#### [Exercise]
Lines from the beginning of the material below through the line that has "- A Janssen Authorization Server installation" are to be reproduced exactly, but pictures are not.

#### [Data records]
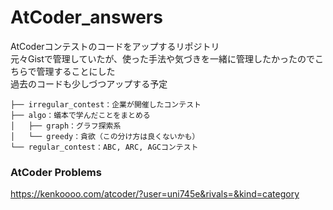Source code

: # AtCoder_answers  
AtCoderコンテストのコードをアップするリポジトリ  
元々Gistで管理していたが、使った手法や気づきを一緒に管理したかったのでこちらで管理することにした  
過去のコードも少しづつアップする予定

```
├── irregular_contest：企業が開催したコンテスト
├── algo：蟻本で学んだことをまとめる
│   ├── graph：グラフ探索系
│   └── greedy：貪欲（この分け方は良くないかも）
└── regular_contest：ABC, ARC, AGCコンテスト
```

### AtCoder Problems
https://kenkoooo.com/atcoder/?user=uni745e&rivals=&kind=category
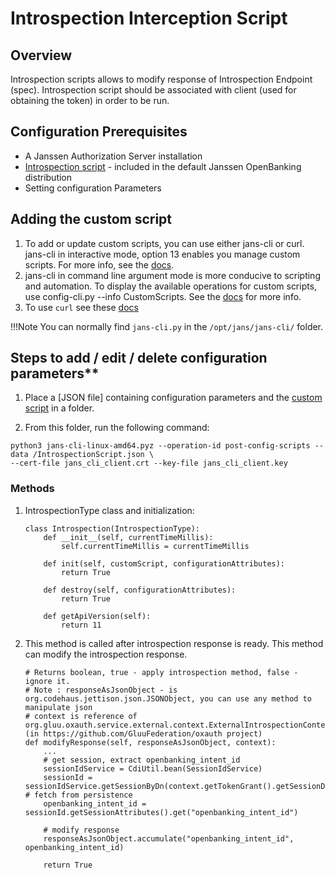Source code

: # Introspection Interception Script

## Overview
Introspection scripts allows to modify response of Introspection Endpoint (spec). Introspection script should be associated with client (used for obtaining the token) in order to be run. 

## Configuration Prerequisites
- A Janssen Authorization Server installation
- [Introspection script](https://github.com/JanssenProject/jans/blob/main/jans-linux-setup/jans_setup/openbanking/static/extension/introspection/IntrospectionScript.py) - included in the default Janssen OpenBanking distribution
- Setting configuration Parameters

## Adding the custom script

1. To add or update custom scripts, you can use either jans-cli or curl. jans-cli in interactive mode, option 13 enables you manage custom scripts. For more info, see the [docs](https://github.com/JanssenProject/home/wiki/Custom-Scripts-using-jans-cli).
1. jans-cli in command line argument mode is more conducive to scripting and automation. To display the available operations for custom scripts, use config-cli.py --info CustomScripts. See the [docs](../api-cli.md) for more info.
1. To use `curl` see these [docs](../curl.md)

!!!Note
    You can normally find `jans-cli.py` in the `/opt/jans/jans-cli/` folder. 
 
## Steps to add / edit / delete configuration parameters**

1. Place a [JSON file] containing configuration parameters and the [custom script](https://github.com/JanssenProject/jans-setup/blob/openbank/static/extension/introspection/IntrospectionScript.py) in a folder. 

1. From this folder, run the following command: 

```
python3 jans-cli-linux-amd64.pyz --operation-id post-config-scripts --data /IntrospectionScript.json \
--cert-file jans_cli_client.crt --key-file jans_cli_client.key
```

### Methods

1. IntrospectionType class and initialization: 

    ```python3
    class Introspection(IntrospectionType):
        def __init__(self, currentTimeMillis):
            self.currentTimeMillis = currentTimeMillis

        def init(self, customScript, configurationAttributes):
            return True

        def destroy(self, configurationAttributes):
            return True

        def getApiVersion(self):
            return 11
    ```

2. This method is called after introspection response is ready. This method can modify the introspection response.

    ```python3
    # Returns boolean, true - apply introspection method, false - ignore it.
    # Note : responseAsJsonObject - is org.codehaus.jettison.json.JSONObject, you can use any method to manipulate json
    # context is reference of org.gluu.oxauth.service.external.context.ExternalIntrospectionContext (in https://github.com/GluuFederation/oxauth project)
    def modifyResponse(self, responseAsJsonObject, context):
        ...
        # get session, extract openbanking_intent_id 
        sessionIdService = CdiUtil.bean(SessionIdService)
        sessionId = sessionIdService.getSessionByDn(context.getTokenGrant().getSessionDn()) # fetch from persistence
        openbanking_intent_id = sessionId.getSessionAttributes().get("openbanking_intent_id")
        
        # modify response
        responseAsJsonObject.accumulate("openbanking_intent_id", openbanking_intent_id)

        return True

    ```
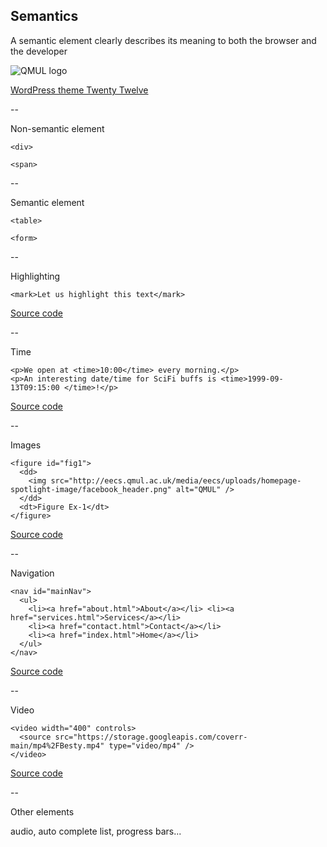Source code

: ## Semantics

A semantic element clearly describes its meaning to both the browser and the developer

![QMUL logo](https://www.w3schools.com/html/img_sem_elements.gif)

[WordPress theme Twenty Twelve](https://twentytwelvedemo.wordpress.com/blog/)

--

Non-semantic element

```
<div>
```

```
<span>
```

--

Semantic element

```
<table>
```

```
<form>
```

--

Highlighting

```
<mark>Let us highlight this text</mark>
```

[Source code](https://github.com/mariancross/html-css-tutorial/blob/9ff0b45d4cd89d4b0d1dd23fc348029c5dc33c58/index.html)

--

Time

```
<p>We open at <time>10:00</time> every morning.</p>
<p>An interesting date/time for SciFi buffs is <time>1999-09-13T09:15:00 </time>!</p>
```

[Source code](https://github.com/mariancross/html-css-tutorial/blob/536158b951eee6fa1aef5af49d914d71fc2dbdeb/index.html)

--

Images

```
<figure id="fig1">
  <dd>
    <img src="http://eecs.qmul.ac.uk/media/eecs/uploads/homepage-spotlight-image/facebook_header.png" alt="QMUL" /> 
  </dd>
  <dt>Figure Ex-1</dt>
</figure>
```

[Source code](https://github.com/mariancross/html-css-tutorial/blob/88dbbf9c4984bb133b608dce83a279fe0d9266d1/index.html)

--

Navigation

```
<nav id="mainNav">
  <ul>
    <li><a href="about.html">About</a></li> <li><a href="services.html">Services</a></li>
    <li><a href="contact.html">Contact</a></li>
    <li><a href="index.html">Home</a></li>
  </ul>
</nav>
```

[Source code](https://github.com/mariancross/html-css-tutorial/blob/05da6603bf338d3bdb5a4763d276eae6033cf159/index.html)

--

Video

```
<video width="400" controls>
  <source src="https://storage.googleapis.com/coverr-main/mp4%2FBesty.mp4" type="video/mp4" />
</video>
```

[Source code](https://github.com/mariancross/html-css-tutorial/blob/4f1a5df6ffa304ff4e88e41851122f68890890ec/index.html)

--

Other elements

audio, auto complete list, progress bars...
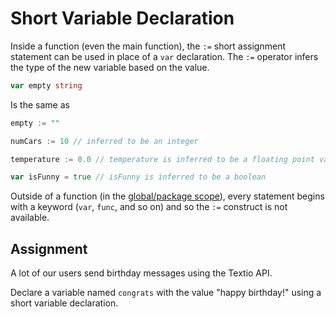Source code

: # Short Variable Declaration

Inside a function (even the main function), the `:=` short assignment statement can be used in place of a `var` declaration. The `:=` operator infers the type of the new variable based on the value.

```go
var empty string
```

Is the same as

```go
empty := ""
```

```go
numCars := 10 // inferred to be an integer

temperature := 0.0 // temperature is inferred to be a floating point value because it has a decimal point

var isFunny = true // isFunny is inferred to be a boolean
```

Outside of a function (in the [global/package scope](https://dave.cheney.net/2017/06/11/go-without-package-scoped-variables)), every statement begins with a keyword (`var`, `func`, and so on) and so the `:=` construct is not available.

## Assignment

A lot of our users send birthday messages using the Textio API.

Declare a variable named `congrats` with the value "happy birthday!" using a short variable declaration.
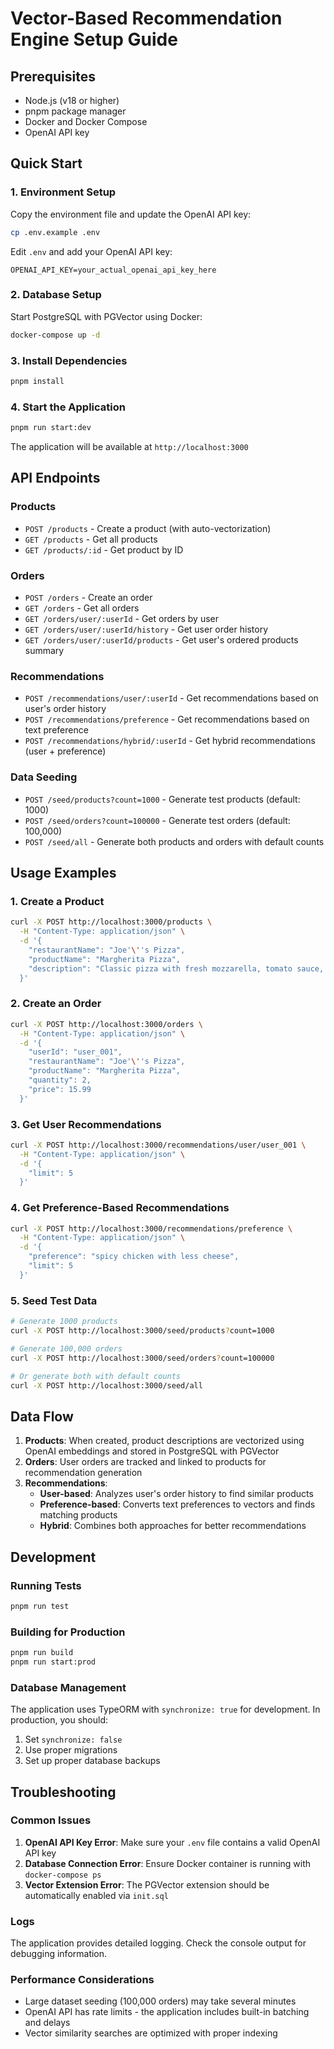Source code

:# Vector-Based Recommendation Engine Setup Guide

## Prerequisites

- Node.js (v18 or higher)
- pnpm package manager
- Docker and Docker Compose
- OpenAI API key

## Quick Start

### 1. Environment Setup

Copy the environment file and update the OpenAI API key:

```bash
cp .env.example .env
```

Edit `.env` and add your OpenAI API key:
```
OPENAI_API_KEY=your_actual_openai_api_key_here
```

### 2. Database Setup

Start PostgreSQL with PGVector using Docker:

```bash
docker-compose up -d
```

### 3. Install Dependencies

```bash
pnpm install
```

### 4. Start the Application

```bash
pnpm run start:dev
```

The application will be available at `http://localhost:3000`

## API Endpoints

### Products
- `POST /products` - Create a product (with auto-vectorization)
- `GET /products` - Get all products
- `GET /products/:id` - Get product by ID

### Orders
- `POST /orders` - Create an order
- `GET /orders` - Get all orders
- `GET /orders/user/:userId` - Get orders by user
- `GET /orders/user/:userId/history` - Get user order history
- `GET /orders/user/:userId/products` - Get user's ordered products summary

### Recommendations
- `POST /recommendations/user/:userId` - Get recommendations based on user's order history
- `POST /recommendations/preference` - Get recommendations based on text preference
- `POST /recommendations/hybrid/:userId` - Get hybrid recommendations (user + preference)

### Data Seeding
- `POST /seed/products?count=1000` - Generate test products (default: 1000)
- `POST /seed/orders?count=100000` - Generate test orders (default: 100,000)
- `POST /seed/all` - Generate both products and orders with default counts

## Usage Examples

### 1. Create a Product

```bash
curl -X POST http://localhost:3000/products \
  -H "Content-Type: application/json" \
  -d '{
    "restaurantName": "Joe'\''s Pizza",
    "productName": "Margherita Pizza",
    "description": "Classic pizza with fresh mozzarella, tomato sauce, and basil"
  }'
```

### 2. Create an Order

```bash
curl -X POST http://localhost:3000/orders \
  -H "Content-Type: application/json" \
  -d '{
    "userId": "user_001",
    "restaurantName": "Joe'\''s Pizza",
    "productName": "Margherita Pizza",
    "quantity": 2,
    "price": 15.99
  }'
```

### 3. Get User Recommendations

```bash
curl -X POST http://localhost:3000/recommendations/user/user_001 \
  -H "Content-Type: application/json" \
  -d '{
    "limit": 5
  }'
```

### 4. Get Preference-Based Recommendations

```bash
curl -X POST http://localhost:3000/recommendations/preference \
  -H "Content-Type: application/json" \
  -d '{
    "preference": "spicy chicken with less cheese",
    "limit": 5
  }'
```

### 5. Seed Test Data

```bash
# Generate 1000 products
curl -X POST http://localhost:3000/seed/products?count=1000

# Generate 100,000 orders
curl -X POST http://localhost:3000/seed/orders?count=100000

# Or generate both with default counts
curl -X POST http://localhost:3000/seed/all
```

## Data Flow

1. **Products**: When created, product descriptions are vectorized using OpenAI embeddings and stored in PostgreSQL with PGVector
2. **Orders**: User orders are tracked and linked to products for recommendation generation
3. **Recommendations**: 
   - **User-based**: Analyzes user's order history to find similar products
   - **Preference-based**: Converts text preferences to vectors and finds matching products
   - **Hybrid**: Combines both approaches for better recommendations

## Development

### Running Tests

```bash
pnpm run test
```

### Building for Production

```bash
pnpm run build
pnpm run start:prod
```

### Database Management

The application uses TypeORM with `synchronize: true` for development. In production, you should:

1. Set `synchronize: false`
2. Use proper migrations
3. Set up proper database backups

## Troubleshooting

### Common Issues

1. **OpenAI API Key Error**: Make sure your `.env` file contains a valid OpenAI API key
2. **Database Connection Error**: Ensure Docker container is running with `docker-compose ps`
3. **Vector Extension Error**: The PGVector extension should be automatically enabled via `init.sql`

### Logs

The application provides detailed logging. Check the console output for debugging information.

### Performance Considerations

- Large dataset seeding (100,000 orders) may take several minutes
- OpenAI API has rate limits - the application includes built-in batching and delays
- Vector similarity searches are optimized with proper indexing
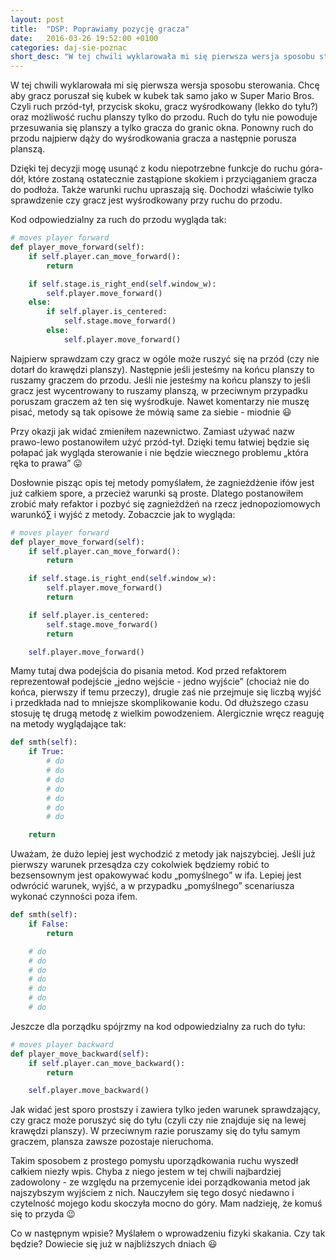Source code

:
 ```yaml
---
layout: post
title:  "DSP: Poprawiamy pozycję gracza"
date:   2016-03-26 19:52:00 +0100
categories: daj-sie-poznac
short_desc: "W tej chwili wyklarowała mi się pierwsza wersja sposobu sterowania. Chcę aby gracz poruszał się kubek w kubek tak samo jako w Super Mario Bros. Czyli ruch przód-tył, przycisk skoku, gracz wyśrodkowany (lekko do tyłu?) oraz możliwość ruchu planszy tylko do przodu..."
---
```

W tej chwili wyklarowała mi się pierwsza wersja sposobu sterowania. Chcę aby gracz poruszał się kubek w kubek tak samo jako w Super Mario Bros. Czyli ruch przód-tył, przycisk skoku, gracz wyśrodkowany (lekko do tyłu?) oraz możliwość ruchu planszy tylko do przodu. Ruch do tyłu nie powoduje przesuwania się planszy a tylko gracza do granic okna. Ponowny ruch do przodu najpierw dąży do wyśrodkowania gracza a następnie porusza planszą.

Dzięki tej decyzji mogę usunąć z kodu niepotrzebne funkcje do ruchu góra-dół, które zostaną ostatecznie zastąpione skokiem i przyciąganiem gracza do podłoża. Także warunki ruchu upraszają się. Dochodzi właściwie tylko sprawdzenie czy gracz jest wyśrodkowany przy ruchu do przodu.

Kod odpowiedzialny za ruch do przodu wygląda tak:
```python
# moves player forward
def player_move_forward(self):
    if self.player.can_move_forward():
        return

    if self.stage.is_right_end(self.window_w):
        self.player.move_forward()
    else:
        if self.player.is_centered:
            self.stage.move_forward()
        else:
            self.player.move_forward()
```

Najpierw sprawdzam czy gracz w ogóle może ruszyć się na przód (czy nie dotarł do krawędzi planszy). Następnie jeśli jesteśmy na końcu planszy to ruszamy graczem do przodu. Jeśli nie jesteśmy na końcu planszy to jeśli gracz jest wycentrowany to ruszamy planszą, w przeciwnym przypadku poruszam graczem aż ten się wyśrodkuje. Nawet komentarzy nie muszę pisać, metody są tak opisowe że mówią same za siebie - miodnie 😃

Przy okazji jak widać zmieniłem nazewnictwo. Zamiast używać nazw prawo-lewo postanowiłem użyć przód-tył. Dzięki temu łatwiej będzie się połapać jak wygląda sterowanie i nie będzie wiecznego problemu „która ręka to prawa” 😛

Dosłownie pisząc opis tej metody pomyślałem, że zagnieżdżenie ifów jest już całkiem spore, a przecież warunki są proste. Dlatego postanowiłem zrobić mały refaktor i pozbyć się zagnieżdżeń na rzecz jednopoziomowych warunkó∑ i wyjść z metody. Zobaczcie jak to wygląda:
```python
# moves player forward
def player_move_forward(self):
    if self.player.can_move_forward():
        return

    if self.stage.is_right_end(self.window_w):
        self.player.move_forward()
        return

    if self.player.is_centered:
        self.stage.move_forward()
        return

    self.player.move_forward()
```

Mamy tutaj dwa podejścia do pisania metod. Kod przed refaktorem reprezentował podejście „jedno wejście - jedno wyjście” (chociaż nie do końca, pierwszy if temu przeczy), drugie zaś nie przejmuje się liczbą wyjść i przedkłada nad to mniejsze skomplikowanie kodu. Od dłuższego czasu stosuję tę drugą metodę z wielkim powodzeniem. Alergicznie wręcz reaguję na metody wyglądające tak:
```python
def smth(self):
    if True:
        # do
        # do
        # do
        # do
        # do
        # do
        # do

    return
```

Uważam, że dużo lepiej jest wychodzić z metody jak najszybciej. Jeśli już pierwszy warunek przesądza czy cokolwiek będziemy robić to bezsensownym jest opakowywać kodu „pomyślnego” w ifa. Lepiej jest odwrócić warunek, wyjść, a w przypadku „pomyślnego” scenariusza wykonać czynności poza ifem.
```python
def smth(self):
    if False:
        return

    # do
    # do
    # do
    # do
    # do
    # do
    # do
```

Jeszcze dla porządku spójrzmy na kod odpowiedzialny za ruch do tyłu:
```python
# moves player backward
def player_move_backward(self):
    if self.player.can_move_backward():
        return

    self.player.move_backward()
```

Jak widać jest sporo prostszy i zawiera tylko jeden warunek sprawdzający, czy gracz może poruszyć się do tyłu (czyli czy nie znajduje się na lewej krawędzi planszy). W przeciwnym razie poruszamy się do tyłu samym graczem, plansza zawsze pozostaje nieruchoma.

Takim sposobem z prostego pomysłu uporządkowania ruchu wyszedł całkiem niezły wpis. Chyba z niego jestem w tej chwili najbardziej zadowolony - ze względu na przemycenie idei porządkowania metod jak najszybszym wyjściem z nich. Nauczyłem się tego dosyć niedawno i czytelność mojego kodu skoczyła mocno do góry. Mam nadzieję, że komuś się to przyda 😉

Co w następnym wpisie? Myślałem o wprowadzeniu fizyki skakania. Czy tak będzie? Dowiecie się już w najbliższych dniach 😃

#### [Finished exercise]
Source code

: # AtCoder_answers  
AtCoderコンテストのコードをアップするリポジトリ  
元々Gistで管理していたが、使った手法や気づきを一緒に管理したかったのでこちらで管理することにした  
過去のコードも少しづつアップする予定

```
├── irregular_contest：企業が開催したコンテスト
├── algo：蟻本で学んだことをまとめる
│   ├── graph：グラフ探索系
│   └── greedy：貪欲（この分け方は良くないかも）
└── regular_contest：ABC, ARC, AGCコンテスト
```

### AtCoder Problems
https://kenkoooo.com/atcoder/?user=uni745e&rivals=&kind=category
Source code

: # Introspection Interception Script

## Overview
Introspection scripts allows to modify response of Introspection Endpoint (spec). Introspection script should be associated with client (used for obtaining the token) in order to be run. 

## Configuration Prerequisites
- A Janssen Authorization Server installation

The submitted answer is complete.